The Weighted Average column ranges from 80 to 40 and it’s normalized back to 100 to 0. These normalized weighted averages are the final ranks.  

Composite Nodes


The computation becomes a bit more complex if a ranking system contains composite nodes. For example:

📂Overall Rank

📂Value (65%)  

  • Earnings Yield (75%)  

  • Price/Sales (25%)  

📂Growth (35%)  

  • Sales % change PYQ (70%)  

  • Sales % change TTM (30%)  

To compute the overall rank, we first compute the weighted average of each composite rank (Value and Growth) as in the example above. Then those normalized scores are combined once more and renormalized to arrive at the final Overall Rank.

Handling “NA” Items  

NA stands for “Not Available.”  In an ideal world, data would be available for every factor for every company.

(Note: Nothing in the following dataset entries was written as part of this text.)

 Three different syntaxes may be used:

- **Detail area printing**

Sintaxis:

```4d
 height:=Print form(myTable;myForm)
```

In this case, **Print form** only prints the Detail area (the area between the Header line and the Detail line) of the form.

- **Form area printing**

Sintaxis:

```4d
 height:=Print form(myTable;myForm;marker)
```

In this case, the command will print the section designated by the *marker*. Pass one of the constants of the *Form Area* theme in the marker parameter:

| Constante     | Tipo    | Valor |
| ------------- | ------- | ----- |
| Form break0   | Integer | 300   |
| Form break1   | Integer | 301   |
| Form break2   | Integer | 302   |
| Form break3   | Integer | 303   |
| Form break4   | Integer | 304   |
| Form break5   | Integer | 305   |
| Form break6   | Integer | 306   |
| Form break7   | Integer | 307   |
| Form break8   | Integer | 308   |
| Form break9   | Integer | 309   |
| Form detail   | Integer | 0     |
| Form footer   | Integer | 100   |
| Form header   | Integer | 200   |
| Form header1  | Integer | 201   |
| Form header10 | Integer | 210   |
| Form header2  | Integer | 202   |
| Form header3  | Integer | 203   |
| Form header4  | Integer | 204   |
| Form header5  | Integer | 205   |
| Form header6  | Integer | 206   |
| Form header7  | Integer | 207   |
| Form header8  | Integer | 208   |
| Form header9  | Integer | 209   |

Unfortunately, that’s not the case in reality. We very often encounter situations where important data items are nonexistent for some companies. These are reported in Portfolio123 as NA. A good example is  PE, which is undefined for almost 60% of our nearly 8,000 stock universe (because of negative EPS or  EPS at such low levels as to result in PEs in the hundreds of thousands).  

When a screening rule encounters an NA item, it is assumed that the company failed the test and hence is omitted from the screen. Ranking systems present more complex challenges since, unlike screens, the factors are not all-or-nothing. All companies are ranked somewhere on a best to worst scale. We therefore  need to decide what NA means in terms of best-to-worst.  

Rank Method: NA Negative

The traditional Portfolio123 approach puts NA values at the bottom of the sort, in the worst position. But  while we do penalize companies for NA items, we do so with a sense of moderation. When it comes to  translating NA to a number, we don’t assign it a value of zero or one. Instead, for each factor in the ranking system, we consider all companies with NA as being in a tie, and the number assigned is just  below the rank of the worst company that had meaningful data. The extent of the NA penalty varies from item to item. If NA is a rarity for a particular factor, a company that has one will be penalized sharply. If  NA is commonplace, the penalty will be mild, but still a penalty.

Let’s examine this by ranking PEs in a hypothetical five-stock universe.  

All ranks are on a percentile basis. Because the universe has only five stocks, the possible scores  will be 100, 80, 60, 40 and 20.  

The lowest (best) PE earns the highest rank, 100. The next best merits a score of 80 and the third best scores 60. Now suppose there are two companies whose PEs are NA. These two are tied, and they’ll get  the numeric score that would have been assigned to the fourth company had it had a meaningful PE,  which in this case would have been 40.  

Ticker 

PE Ratio

(lower is better) 

Rank 

Comments 

2

100

Because the universe has only five stocks, the possible scores  will be 100, 80, 60, 40 and 20.  




Rank never reaches 20 because of the NAs which are handled like ties. 

80

20

60

NA 

40

NA 

40

As you see, NA values do count against a company when it comes to computing its rank. This can be  important when rankings are computed relative to industries, some of which may be very small.  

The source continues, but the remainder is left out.